You build your character through three main stats—Brute, Nasty and Grok—as well as three "descriptors," short statements about the character that are somewhat like Aspects in Spirit of the Century but more like specialties in the Storyteller system of the World of Darkness (since they give you extra dice when they are relevant).
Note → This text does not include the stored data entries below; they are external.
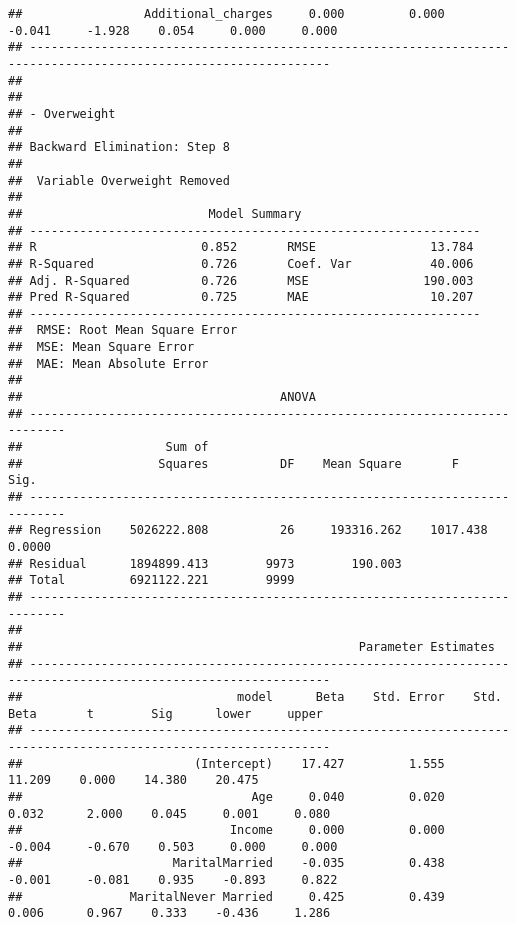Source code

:\documentclass[
]{article}
\begin{document}
\begin{verbatim}
##                 Additional_charges     0.000         0.000       -0.041     -1.928    0.054     0.000     0.000 
## ----------------------------------------------------------------------------------------------------------------
## 
## 
## - Overweight 
## 
## Backward Elimination: Step 8 
## 
##  Variable Overweight Removed 
## 
##                          Model Summary                          
## ---------------------------------------------------------------
## R                       0.852       RMSE                13.784 
## R-Squared               0.726       Coef. Var           40.006 
## Adj. R-Squared          0.726       MSE                190.003 
## Pred R-Squared          0.725       MAE                 10.207 
## ---------------------------------------------------------------
##  RMSE: Root Mean Square Error 
##  MSE: Mean Square Error 
##  MAE: Mean Absolute Error 
## 
##                                    ANOVA                                    
## ---------------------------------------------------------------------------
##                    Sum of                                                  
##                   Squares          DF    Mean Square       F          Sig. 
## ---------------------------------------------------------------------------
## Regression    5026222.808          26     193316.262    1017.438    0.0000 
## Residual      1894899.413        9973        190.003                       
## Total         6921122.221        9999                                      
## ---------------------------------------------------------------------------
## 
##                                               Parameter Estimates                                                
## ----------------------------------------------------------------------------------------------------------------
##                              model      Beta    Std. Error    Std. Beta       t        Sig      lower     upper 
## ----------------------------------------------------------------------------------------------------------------
##                        (Intercept)    17.427         1.555                  11.209    0.000    14.380    20.475 
##                                Age     0.040         0.020        0.032      2.000    0.045     0.001     0.080 
##                             Income     0.000         0.000       -0.004     -0.670    0.503     0.000     0.000 
##                     MaritalMarried    -0.035         0.438       -0.001     -0.081    0.935    -0.893     0.822 
##               MaritalNever Married     0.425         0.439        0.006      0.967    0.333    -0.436     1.286 

\end{verbatim}
\end{document}
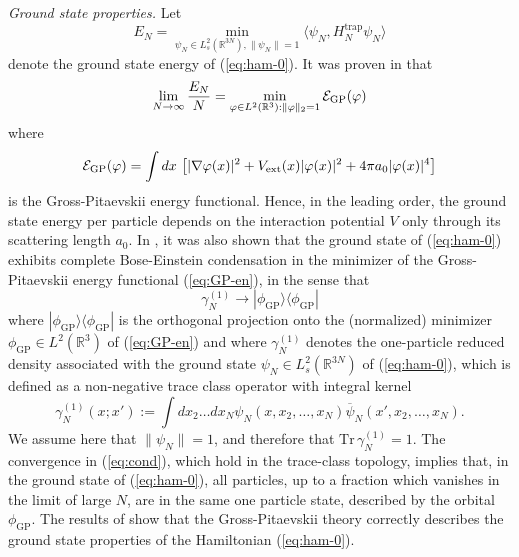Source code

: \documentclass[11pt,a4paper]{article}
\newcommand{\bR}{{\mathbb R}}
\newcommand{\tr}{\mbox{Tr}}
\newcommand{\cE}{{\cal E}}
\begin{document}
{\it Ground state properties.} Let \[ E_N = \min_{\psi_N \in L^2_s (\bR^{3N}), \| \psi_N \| = 1} \langle \psi_N , H^{\text{trap}}_N \psi_N \rangle \]
denote the ground state energy of (\ref{eq:ham-0}). It was proven in \cite{LSY} that
\[ \lim_{N \to \infty} \frac{E_N}{N} = \min_{\varphi \in L^2 (\bR^3) : \| \varphi \|_2 = 1} \cE_{\text{GP}} (\varphi) \]
where 
\begin{equation}\label{eq:GP-en} \cE_{\text{GP}} (\varphi) = \int dx \, \left[ |\nabla \varphi (x)|^2 + V_{\text{ext}} (x) |\varphi (x)|^2 + 4 \pi a_0 |\varphi (x)|^4 \right] \end{equation}
is the Gross-Pitaevskii energy functional. Hence, in the leading order, the ground state energy per particle depends on the interaction potential $V$ only through its scattering length $a_0$. In \cite{LS}, it was also shown that the ground state of (\ref{eq:ham-0}) exhibits complete Bose-Einstein condensation in the minimizer of the Gross-Pitaevskii energy functional (\ref{eq:GP-en}),
in the sense that 
\begin{equation}\label{eq:cond} \gamma_N^{(1)} \to | \phi_{\text{GP}} \rangle \langle \phi_{\text{GP}}| \end{equation}
where $|\phi_{\text{GP}} \rangle \langle \phi_{\text{GP}} |$ is the orthogonal projection onto the (normalized) 
minimizer $\phi_{\text{GP}} \in L^2 (\bR^3)$ of (\ref{eq:GP-en}) and where $\gamma^{(1)}_N$ denotes the one-particle reduced density associated with the ground state $\psi_N \in L^2_s (\bR^{3N})$ of (\ref{eq:ham-0}), which is defined as a non-negative trace class operator with integral kernel
\begin{equation}\label{eq:one-red} \gamma^{(1)}_N (x;x') := \int dx_2 \dots
dx_N \psi_N (x , x_2, \dots  ,x_N) \overline{\psi}_N (x' , x_2 , \dots ,
x_N). \end{equation}
We assume here that $\| \psi_N \|  =1$, and therefore that $\tr \, \gamma^{(1)}_N = 1$. The convergence in (\ref{eq:cond}), which hold in the trace-class topology, implies that, in the ground state of (\ref{eq:ham-0}), all particles, up to a fraction which vanishes in the limit of large $N$, are in the same one particle state, described by the orbital $\phi_{\text{GP}}$. The results of \cite{LSY,LS} show that the Gross-Pitaevskii theory correctly describes the ground state properties of the Hamiltonian (\ref{eq:ham-0}). 

\bigskip
\end{document}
Another important aspect of ORX is Fate. On any roll one can borrow dice from the "Fate Pool," a side pool of dice controlled by the GM, and gets a free descriptor but also gets a Fate point. This is dangerous because at certain points of the game the GM can roll a die, and if it turns up lower than a particular orc's Fate score, that orc gets squished. The only way to lower your Fate score is by collecting Loot, which cancels it out. Nasty, Brutish and Short indeed: get the Loot as fast as you can before you die, use Fate Pool dice to better succeed at obtaining Loot, thereby increasing your chance of dying unless you can get more Loot.
There's more—totally unique dice mechanics, bizarre humour at every turn, an elaborate Stakes system—but you should really just read the thing. It's a very different kind of RPG, one that Gamerati described as "a complicated and amusing dice game with a narrative sheath wrapped around that," one in which you engage in "a little metagaming strategy in order to produce an interesting tragi-comic tale." For a game about orcs, did you really expect a long, overblown character development-focused extravaganza anyway?
The indie game whose oddities make it the perfect antidote to most other indie games—ORX, your indie game of the week!